With that ability to control the network but also to share the revenue, to do the charging behind it is a fairly complex business model that many operators, most operators, haven't deployed today but the combination of policy control, as well as charging together would enable them to do that. And so those types of use cases are the reason that customers are buying OpenNet versus the competitors. Most of the competitors we have in the policy space can do the basic things like varied usage and device tethering, but to be able to handle many of these new business models, especially those that require both charging and policy as an integrated solution, those are things that set OpenNet apart. That flexibility in our use case deployments is really where we stand apart and the reason Orange picked us was not just because of what they could do today, it was because they wanted a partner and an infrastructure in place that could help them deploy futures without having to buy an augmented infrastructure or replace the infrastructure in the future.

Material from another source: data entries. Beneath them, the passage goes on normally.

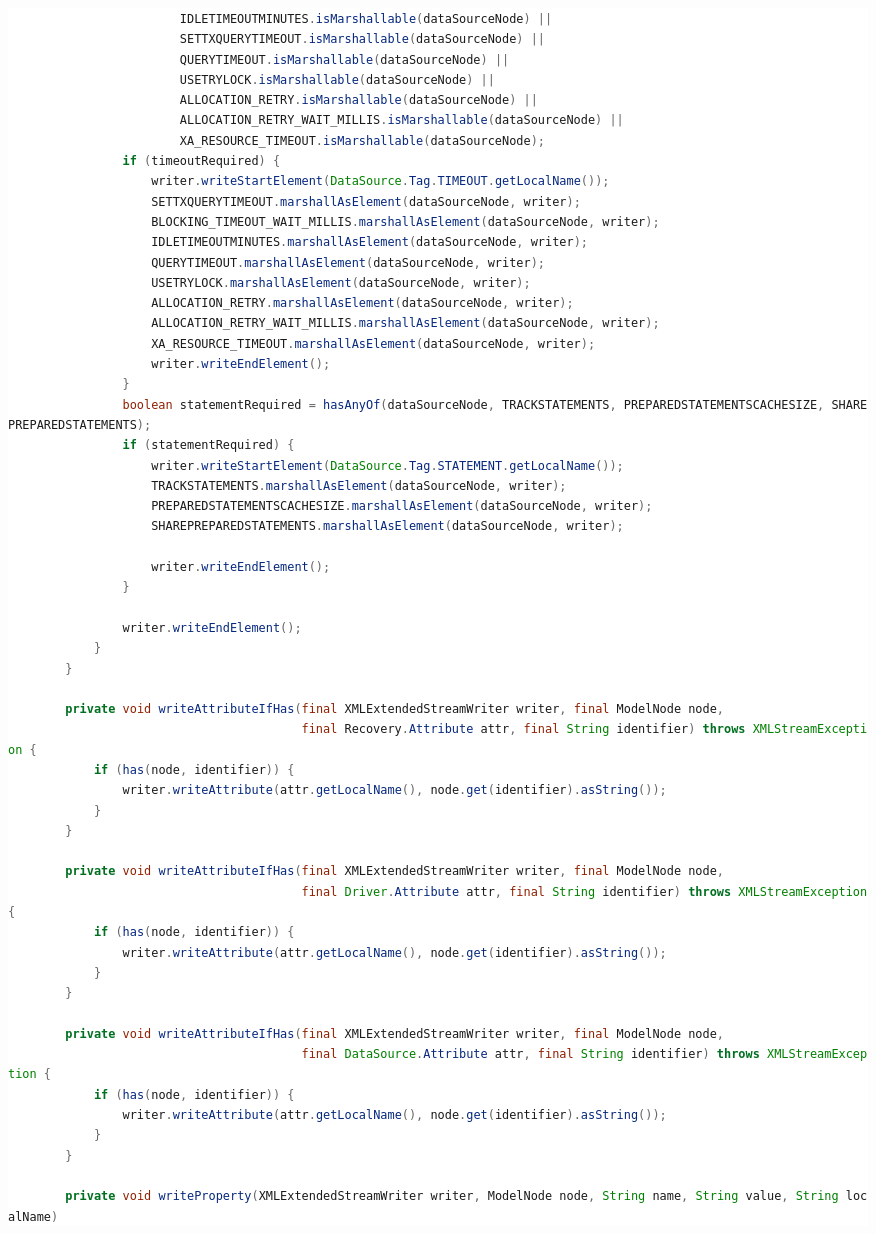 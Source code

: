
 ```java
                        IDLETIMEOUTMINUTES.isMarshallable(dataSourceNode) ||
                        SETTXQUERYTIMEOUT.isMarshallable(dataSourceNode) ||
                        QUERYTIMEOUT.isMarshallable(dataSourceNode) ||
                        USETRYLOCK.isMarshallable(dataSourceNode) ||
                        ALLOCATION_RETRY.isMarshallable(dataSourceNode) ||
                        ALLOCATION_RETRY_WAIT_MILLIS.isMarshallable(dataSourceNode) ||
                        XA_RESOURCE_TIMEOUT.isMarshallable(dataSourceNode);
                if (timeoutRequired) {
                    writer.writeStartElement(DataSource.Tag.TIMEOUT.getLocalName());
                    SETTXQUERYTIMEOUT.marshallAsElement(dataSourceNode, writer);
                    BLOCKING_TIMEOUT_WAIT_MILLIS.marshallAsElement(dataSourceNode, writer);
                    IDLETIMEOUTMINUTES.marshallAsElement(dataSourceNode, writer);
                    QUERYTIMEOUT.marshallAsElement(dataSourceNode, writer);
                    USETRYLOCK.marshallAsElement(dataSourceNode, writer);
                    ALLOCATION_RETRY.marshallAsElement(dataSourceNode, writer);
                    ALLOCATION_RETRY_WAIT_MILLIS.marshallAsElement(dataSourceNode, writer);
                    XA_RESOURCE_TIMEOUT.marshallAsElement(dataSourceNode, writer);
                    writer.writeEndElement();
                }
                boolean statementRequired = hasAnyOf(dataSourceNode, TRACKSTATEMENTS, PREPAREDSTATEMENTSCACHESIZE, SHAREPREPAREDSTATEMENTS);
                if (statementRequired) {
                    writer.writeStartElement(DataSource.Tag.STATEMENT.getLocalName());
                    TRACKSTATEMENTS.marshallAsElement(dataSourceNode, writer);
                    PREPAREDSTATEMENTSCACHESIZE.marshallAsElement(dataSourceNode, writer);
                    SHAREPREPAREDSTATEMENTS.marshallAsElement(dataSourceNode, writer);

                    writer.writeEndElement();
                }

                writer.writeEndElement();
            }
        }

        private void writeAttributeIfHas(final XMLExtendedStreamWriter writer, final ModelNode node,
                                         final Recovery.Attribute attr, final String identifier) throws XMLStreamException {
            if (has(node, identifier)) {
                writer.writeAttribute(attr.getLocalName(), node.get(identifier).asString());
            }
        }

        private void writeAttributeIfHas(final XMLExtendedStreamWriter writer, final ModelNode node,
                                         final Driver.Attribute attr, final String identifier) throws XMLStreamException {
            if (has(node, identifier)) {
                writer.writeAttribute(attr.getLocalName(), node.get(identifier).asString());
            }
        }

        private void writeAttributeIfHas(final XMLExtendedStreamWriter writer, final ModelNode node,
                                         final DataSource.Attribute attr, final String identifier) throws XMLStreamException {
            if (has(node, identifier)) {
                writer.writeAttribute(attr.getLocalName(), node.get(identifier).asString());
            }
        }

        private void writeProperty(XMLExtendedStreamWriter writer, ModelNode node, String name, String value, String localName)
```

CXO: Where do you think telecommunications will go over the next 12 months? How would they take off, or not take off, how will they change for businesses and companies?
Manzo: I think the biggest overarching change that you're going to see or at the start to see in the next 12 months is that the operators will either began or in some cases in the process of viewing over the top content and applications as a threat and begin viewing it as an opportunity. This is not a European specific example but it's worth mentioning. About a year ago the CEO of Verizon made a public statement that he would never embrace Skype operating across his wireless network.
And then a year later they announced a partnership with Skype to enable access to Skype over the wireless network. So why is that? You know, is that guy, should we look at that CEO and say, "Gosh, he flip-flopped. He doesn't get it."
No, I look at it and say he does get it. What happened in that year is that his view of over-the-top and content shifted. That his strategic approach to the market changed because he finally understood the role of an operator in the future will be an enabler, not the content and application provider. Their job is to take a very large pool of subscribers that they can know everything about and be able to enable them to access contents and services and devices that are provided by over-the-top providers in a manner that delivers a great user experience and a lot of value and where the operator is able to get revenue they deserve for the value delivered to the consumer.
And I think at the highest level what you'll see is a shift in the thinking, not of a few operators but most of the operators in the way that they think about it and that will be - that will manifest itself in the deployment of technologies and business models that embrace over-the-top. The iPad is perhaps the best example of that, where you've got an over-the-top device and over-the-top contents and services and you've got operators around the world beginning to embrace the concept that they needed new business model, they need very granular control over the network and what people can use on it, and they need to embrace Apple as a partner in doing so. And I think you're going to see a lot more of that in the next 12 months.
As Chief Marketing Officer, Michael Manzo oversees all aspects of marketing and product management. Prior to joining Openet in July 2006, Michael worked in the Enterprise Solutions group at Nokia, where he consulted on M & A integration and marketing of enterprise mobility solutions. Michael has also held executive positions at Traverse Networks (acquired by Avaya), Omnisky (acquired by EarthLink), Telocity (acquired by Hughes DirecTV), and Notify Technology Corporation. Michael has a BA in Journalism from the University of New Hampshire.